--- Materials provided ---
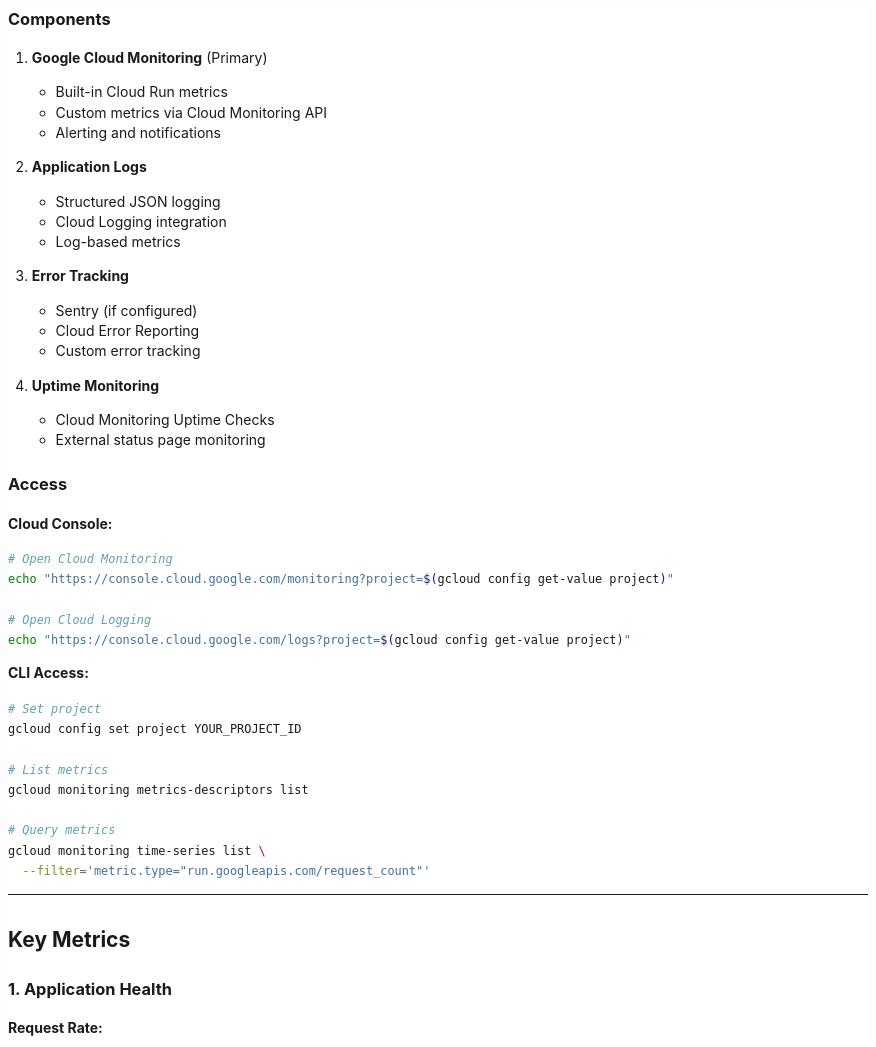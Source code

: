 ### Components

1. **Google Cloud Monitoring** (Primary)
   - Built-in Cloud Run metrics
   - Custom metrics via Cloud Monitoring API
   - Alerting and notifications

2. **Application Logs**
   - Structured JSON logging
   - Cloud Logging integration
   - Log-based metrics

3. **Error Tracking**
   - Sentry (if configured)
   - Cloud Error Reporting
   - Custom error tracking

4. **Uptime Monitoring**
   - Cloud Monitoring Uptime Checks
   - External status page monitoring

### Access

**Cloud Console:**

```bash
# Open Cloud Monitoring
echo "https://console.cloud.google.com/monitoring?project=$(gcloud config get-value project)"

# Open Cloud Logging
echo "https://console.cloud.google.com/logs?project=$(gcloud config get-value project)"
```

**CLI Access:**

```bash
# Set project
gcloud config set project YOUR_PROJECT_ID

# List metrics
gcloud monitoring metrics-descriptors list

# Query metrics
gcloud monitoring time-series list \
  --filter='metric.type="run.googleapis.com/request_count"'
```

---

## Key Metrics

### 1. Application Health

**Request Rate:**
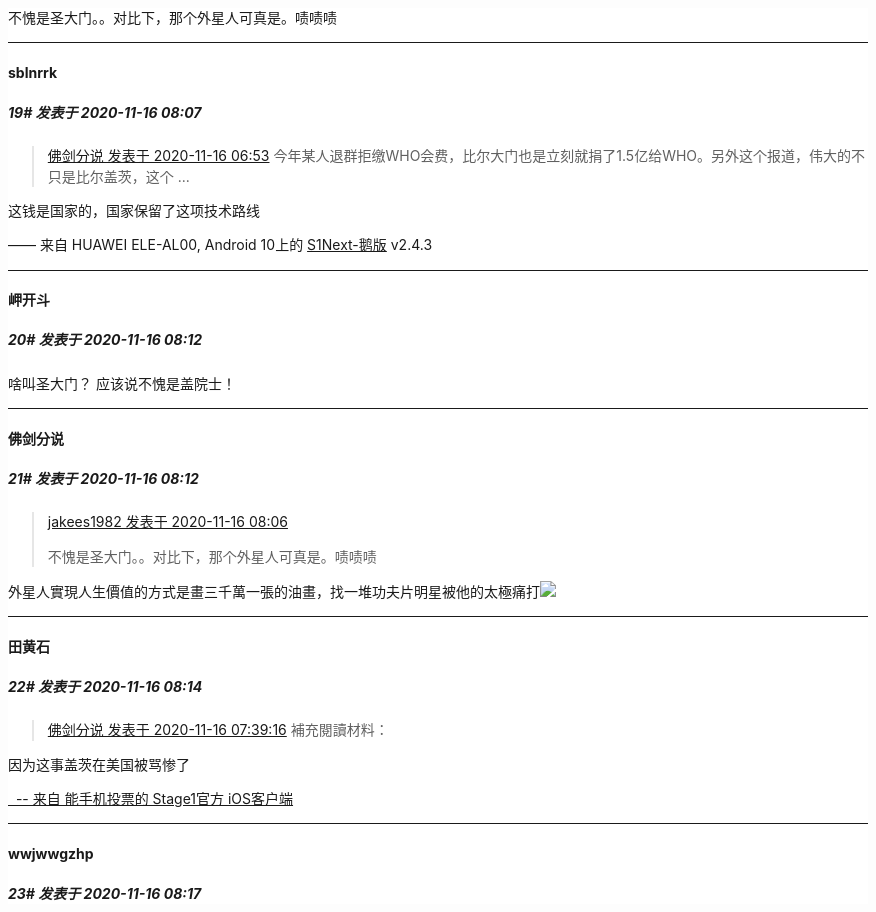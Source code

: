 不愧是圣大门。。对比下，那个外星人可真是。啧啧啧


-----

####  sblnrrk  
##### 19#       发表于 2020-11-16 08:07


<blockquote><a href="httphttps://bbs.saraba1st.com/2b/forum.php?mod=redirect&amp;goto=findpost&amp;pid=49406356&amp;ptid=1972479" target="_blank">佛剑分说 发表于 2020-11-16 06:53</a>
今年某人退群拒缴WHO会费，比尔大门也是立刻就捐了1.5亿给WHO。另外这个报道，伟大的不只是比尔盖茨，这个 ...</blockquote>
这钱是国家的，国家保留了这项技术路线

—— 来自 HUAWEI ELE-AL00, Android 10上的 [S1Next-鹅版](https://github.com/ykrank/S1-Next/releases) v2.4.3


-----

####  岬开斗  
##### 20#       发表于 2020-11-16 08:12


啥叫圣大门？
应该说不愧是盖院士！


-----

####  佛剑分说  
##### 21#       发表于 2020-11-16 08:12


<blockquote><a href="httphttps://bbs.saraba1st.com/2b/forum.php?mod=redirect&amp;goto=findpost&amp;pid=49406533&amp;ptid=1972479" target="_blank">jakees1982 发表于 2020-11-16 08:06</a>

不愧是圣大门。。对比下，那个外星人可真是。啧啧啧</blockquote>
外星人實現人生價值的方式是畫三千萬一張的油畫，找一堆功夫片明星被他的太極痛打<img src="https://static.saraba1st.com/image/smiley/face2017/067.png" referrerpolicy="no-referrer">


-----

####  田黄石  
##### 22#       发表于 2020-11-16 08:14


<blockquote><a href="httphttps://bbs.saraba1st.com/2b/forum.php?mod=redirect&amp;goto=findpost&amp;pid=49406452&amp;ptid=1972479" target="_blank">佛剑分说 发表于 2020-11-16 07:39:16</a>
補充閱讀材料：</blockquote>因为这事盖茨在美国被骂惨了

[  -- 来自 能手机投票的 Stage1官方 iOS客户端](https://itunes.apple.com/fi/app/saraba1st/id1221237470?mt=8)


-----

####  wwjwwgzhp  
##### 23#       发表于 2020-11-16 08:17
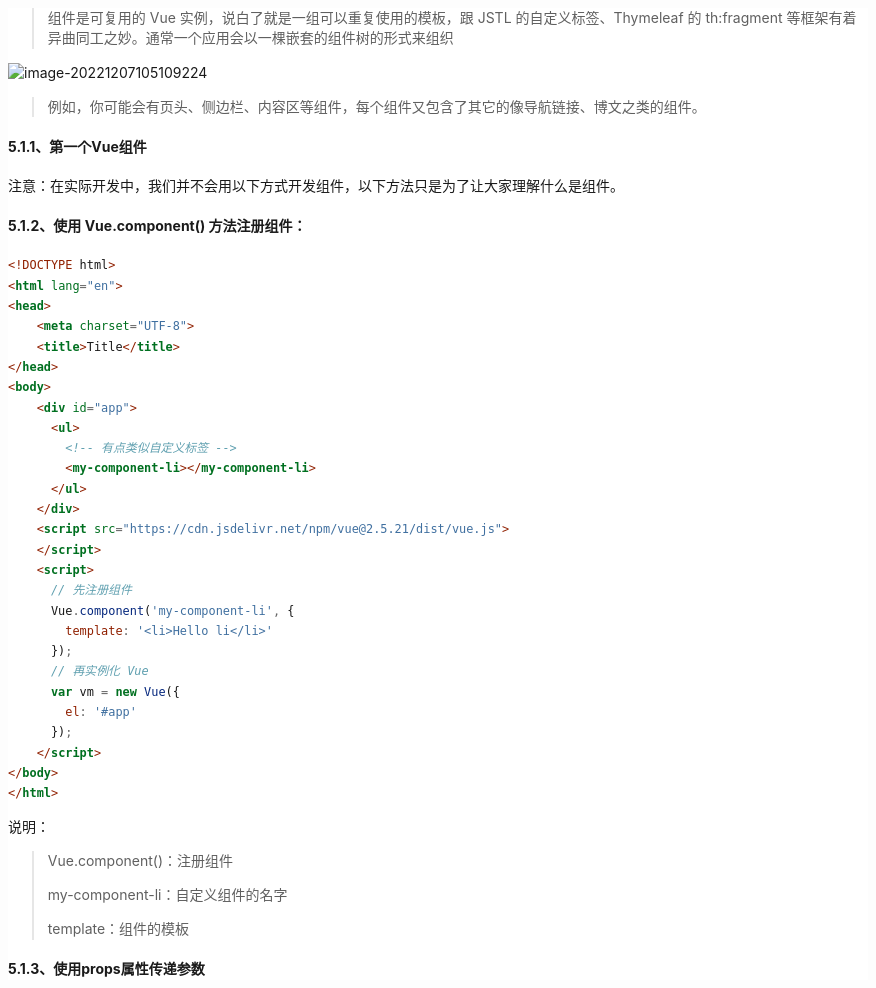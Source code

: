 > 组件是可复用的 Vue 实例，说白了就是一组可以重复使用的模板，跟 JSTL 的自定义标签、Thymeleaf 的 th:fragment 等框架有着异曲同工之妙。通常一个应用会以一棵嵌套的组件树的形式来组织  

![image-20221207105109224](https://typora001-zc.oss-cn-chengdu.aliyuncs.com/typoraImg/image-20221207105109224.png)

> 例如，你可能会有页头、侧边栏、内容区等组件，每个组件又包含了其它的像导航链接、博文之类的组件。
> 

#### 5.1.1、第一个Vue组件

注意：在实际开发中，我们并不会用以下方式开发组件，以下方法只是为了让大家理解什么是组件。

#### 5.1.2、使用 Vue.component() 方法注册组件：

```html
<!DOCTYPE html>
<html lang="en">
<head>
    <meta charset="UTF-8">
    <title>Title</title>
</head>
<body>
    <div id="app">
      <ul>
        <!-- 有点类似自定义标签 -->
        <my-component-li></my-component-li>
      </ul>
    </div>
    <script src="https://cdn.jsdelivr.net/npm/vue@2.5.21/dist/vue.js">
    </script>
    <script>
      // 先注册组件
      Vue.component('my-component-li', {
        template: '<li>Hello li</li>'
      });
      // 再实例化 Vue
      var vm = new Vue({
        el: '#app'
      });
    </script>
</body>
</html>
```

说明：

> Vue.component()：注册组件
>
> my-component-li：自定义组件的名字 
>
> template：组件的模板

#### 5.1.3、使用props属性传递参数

--- Work to complete ---
Using the data above, set down each line from the line with "2. **Application Logs**" to the line with "发表于 2020-11-16 08:07" exactly, both ends included, and leave the pictures behind. Nothing else belongs.

--- Expected answer ---
2. **Application Logs**
   - Structured JSON logging
   - Cloud Logging integration
   - Log-based metrics

3. **Error Tracking**
   - Sentry (if configured)
   - Cloud Error Reporting
   - Custom error tracking

4. **Uptime Monitoring**
   - Cloud Monitoring Uptime Checks
   - External status page monitoring

### Access

**Cloud Console:**

```bash
# Open Cloud Monitoring
echo "https://console.cloud.google.com/monitoring?project=$(gcloud config get-value project)"

# Open Cloud Logging
echo "https://console.cloud.google.com/logs?project=$(gcloud config get-value project)"
```

**CLI Access:**

```bash
# Set project
gcloud config set project YOUR_PROJECT_ID

# List metrics
gcloud monitoring metrics-descriptors list

# Query metrics
gcloud monitoring time-series list \
  --filter='metric.type="run.googleapis.com/request_count"'
```

---

## Key Metrics

### 1. Application Health

**Request Rate:**
Source code

: 不愧是圣大门。。对比下，那个外星人可真是。啧啧啧


-----

####  sblnrrk  
##### 19#       发表于 2020-11-16 08:07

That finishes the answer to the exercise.